Instead of feeling sorry for himself that he could no longer pursue the sport he loved, Cillian pragmatically went off looking for a new sport. While he was playing basketball “just for fun”, it did not capture his imagination with sufficient inspiration to adopt it as his new competitive sport.
“I came across track racing and I went to an open day in Morton Stadium, and met up with current Irish record holder David Griffith who later became my mentor. I was shown how to use my racing wheelchair in a totally different way - instead of gripping the handrims you punch them using special gloves.”, says Cillian.
“After a couple of laps, I said ‘wow, I love this, I love the speed’. After six months, I really knew that this sport was for me. With the help of IWA Sport I was fitted for a new racing chair which is great because it was made specifically for me.
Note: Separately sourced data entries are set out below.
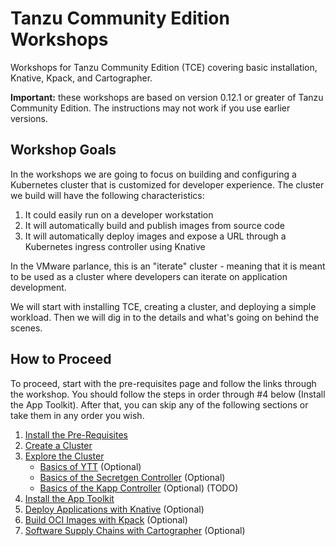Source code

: # Tanzu Community Edition Workshops

Workshops for Tanzu Community Edition (TCE) covering basic installation, Knative, Kpack, and Cartographer.

**Important:** these workshops are based on version 0.12.1 or greater of Tanzu Community Edition.
The instructions may not work if you use earlier versions.

## Workshop Goals

In the workshops we are going to focus on building and configuring a Kubernetes cluster that is customized
for developer experience. The cluster we build will have the following characteristics:

1. It could easily run on a developer workstation
1. It will automatically build and publish images from source code
1. It will automatically deploy images and expose a URL through a Kubernetes ingress controller using Knative

In the VMware parlance, this is an "iterate" cluster - meaning that it is meant to be used as a cluster
where developers can iterate on application development.

We will start with installing TCE, creating a cluster, and deploying a simple workload. Then we will dig in
to the details and what's going on behind the scenes.

## How to Proceed

To proceed, start with the pre-requisites page and follow the links through the workshop. You should follow the steps
in order through #4 below (Install the App Toolkit). After that, you can skip any of the following sections
or take them in any order you wish.

1. [Install the Pre-Requisites](00-basic-setup/README.md)
1. [Create a Cluster](01-creating-clusters/README.md)
1. [Explore the Cluster](02-explore-the-cluster/README.md)
   - [Basics of YTT](02-explore-the-cluster/ytt/README.md) (Optional)
   - [Basics of the Secretgen Controller](02-explore-the-cluster/secretgen-controller/README.md) (Optional)
   - [Basics of the Kapp Controller](02-explore-the-cluster/kapp-controller/README.md) (Optional) (TODO)
1. [Install the App Toolkit](03-app-toolkit/README.md)
1. [Deploy Applications with Knative](04-knative/README.md) (Optional)
1. [Build OCI Images with Kpack](05-kpack/README.md) (Optional)
1. [Software Supply Chains with Cartographer](06-cartographer/README.md) (Optional)
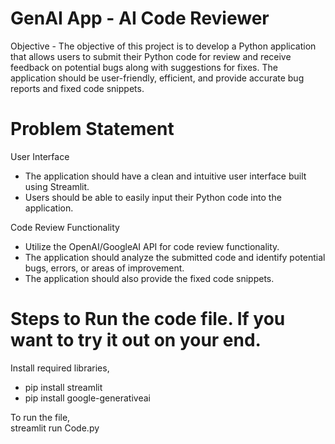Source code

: # GenAI App - AI Code Reviewer

Objective - 
The objective of this project is to develop a Python application that allows users to submit their Python code for review and receive feedback on potential bugs along with suggestions for fixes. The application should be user-friendly, efficient, and provide accurate bug reports and fixed code snippets.

# Problem Statement 

User Interface
- The application should have a clean and intuitive user interface built using Streamlit.
- Users should be able to easily input their Python code into the application.

Code Review Functionality
- Utilize the OpenAI/GoogleAI API for code review functionality.
- The application should analyze the submitted code and identify potential bugs, errors, or areas of improvement.
- The application should also provide the fixed code snippets.


# Steps to Run the code file. If you want to try it out on your end. 
Install required libraries,
- pip install streamlit
- pip install google-generativeai

To run the file,   
streamlit run Code.py
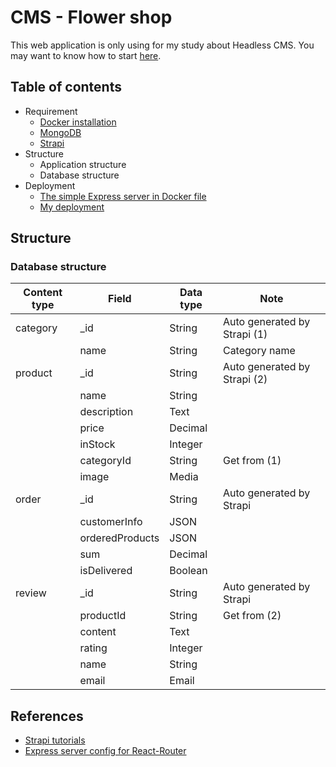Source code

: # CMS - Flower shop
This web application is only using for my study about Headless CMS. You may want to know how to start [here](./HOWTO.md).

## Table of contents
* Requirement
    * [Docker installation](https://www.docker.com/get-started)
    * [MongoDB](https://hub.docker.com/_/mongo/)
    * [Strapi](https://hub.docker.com/r/strapi/strapi/)
* Structure
    * Application structure
    * Database structure
* Deployment
    * [The simple Express server in Docker file](https://github.com/nguyenkhois/expressjs-docker-simple-server)
    * [My deployment](https://hub.docker.com/r/khois/expresssrv/)


## Structure
### Database structure

| Content type | Field | Data type | Note |
|---|---|---|---|
|category|_id| String|Auto generated by Strapi (1)|
||name|String|Category name|
|product|_id|String|Auto generated by Strapi (2)|
||name|String||
||description|Text||
||price|Decimal||
||inStock|Integer||
||categoryId|String|Get from (1)|
||image|Media||
|order|_id|String|Auto generated by Strapi|
||customerInfo|JSON||
||orderedProducts|JSON||
||sum|Decimal||
||isDelivered|Boolean||
|review|_id|String|Auto generated by Strapi|
||productId|String|Get from (2)|
||content|Text||
||rating|Integer||
||name|String||
||email|Email||

## References
* [Strapi tutorials](https://strapi.io/documentation/tutorials/)
* [Express server config for React-Router](https://github.com/reactjs/react-router-tutorial/blob/master/lessons/11-productionish-server/README.md)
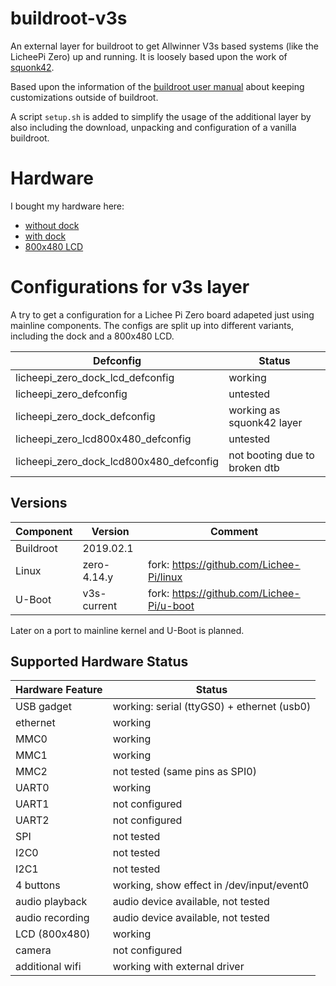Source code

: # buildroot-v3s #

An external layer for buildroot to get Allwinner V3s based systems (like the
LicheePi Zero) up and running. It is loosely based upon the work of
[squonk42](https://github.com/Squonk42/buildroot-licheepi-zero).

Based upon the information of the
[buildroot user manual](https://buildroot.org/downloads/manual/manual.html)
about keeping customizations outside of buildroot.

A script `setup.sh` is added to simplify the usage of the additional layer
by also including the download, unpacking and configuration of a vanilla
buildroot.

# Hardware #

I bought my hardware here:
* [without dock](https://www.banggood.com/Lichee-Pi-Zero-1_2GHz-Cortex-A7-512Mbit-DDR-Core-Board-Development-Board-Mini-PC-p-1351124.html)
* [with dock](https://www.banggood.com/LicheePi-Zero-1GHz-Cortex-A7-512Mbit-DDR-Development-Board-Mini-PC-p-1337966.html)
* [800x480 LCD](https://www.banggood.com/Lichee-Pi-5-inch-LCD-Display-RTP-800480-Resolution-With-4-wire-Resistive-Touch-Screen-p-1340806.html)

# Configurations for v3s layer #

A try to get a configuration for a Lichee Pi Zero board adapeted just using
mainline components. The configs are split up into different variants,
including the dock and a 800x480 LCD.

| Defconfig                               | Status                           |
| --------------------------------------- | -------------------------------- |
| licheepi_zero_dock_lcd_defconfig        | working                          |
| licheepi_zero_defconfig                 | untested                         |
| licheepi_zero_dock_defconfig            | working as squonk42 layer        |
| licheepi_zero_lcd800x480_defconfig      | untested                         |
| licheepi_zero_dock_lcd800x480_defconfig | not booting due to broken dtb    |

## Versions ##

| Component | Version     | Comment                                          |
| --------- | ----------- | ------------------------------------------------ |
| Buildroot | 2019.02.1   |                                                  |
| Linux     | zero-4.14.y | fork: https://github.com/Lichee-Pi/linux         |
| U-Boot    | v3s-current | fork: https://github.com/Lichee-Pi/u-boot        |

Later on a port to mainline kernel and U-Boot is planned.

## Supported Hardware Status ##

| Hardware Feature | Status                                                  |
| -----------------| ------------------------------------------------------- |
| USB gadget       | working: serial (ttyGS0) + ethernet (usb0)              |
| ethernet         | working                                                 |
| MMC0             | working                                                 |
| MMC1             | working                                                 |
| MMC2             | not tested (same pins as SPI0)                          |
| UART0            | working                                                 |
| UART1            | not configured                                          |
| UART2            | not configured                                          |
| SPI              | not tested                                              |
| I2C0             | not tested                                              |
| I2C1             | not tested                                              |
| 4 buttons        | working, show effect in /dev/input/event0               |
| audio playback   | audio device available, not tested                      |
| audio recording  | audio device available, not tested                      |
| LCD (800x480)    | working                                                 |
| camera           | not configured                                          |
| additional wifi  | working with external driver                            |
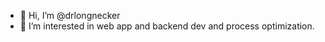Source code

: - 👋 Hi, I’m @drlongnecker
- 👀 I’m interested in web app and backend dev and process optimization.

<!---
drlongnecker/drlongnecker is a ✨ special ✨ repository because its `README.md` (this file) appears on your GitHub profile.
You can click the Preview link to take a look at your changes.
--->
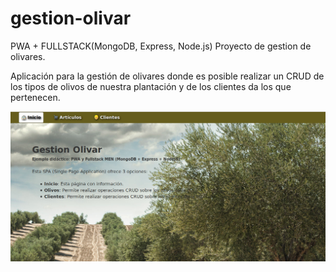 # gestion-olivar
PWA + FULLSTACK(MongoDB, Express, Node.js) Proyecto de gestion de olivares.

Aplicación para la gestión de olivares donde es posible realizar un CRUD de los tipos de olivos de nuestra plantación y de los clientes da los que pertenecen.

![Gestion-Olivar](https://github.com/raom30/gestion-olivar/blob/master/public/images/app1.png)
Cillian has been fortunate in remaining injury free to date but worries about ever developing a serious injury to his shoulders or back. This is why it’s important to work with a qualified coach like his personal trainer and to listen to advice from experienced racers.
With competition season 2016 now over, Cillian will rest for a few weeks before beginning his winter training programme.
Cillian’s goals are to try and qualify for the 2017 World Senior Championships in London and the World Junior Games which look like being held in the USA. Cillian describes this as being “savage” as it will be his first trip to America.
Apart from the excitement of competition and travelling to the States for the first time, America is home to one of Cillian’s role models, Aaron Fotheringham. Aaron, who has Spina Bifida, created the sport WCMX which is skateboarding in a wheelchair, and was also guest star at this year’s Paralympic Opening Ceremony in Rio. “He was the first person in the world to do a back flip in a wheelchair and I would love to try that one day.”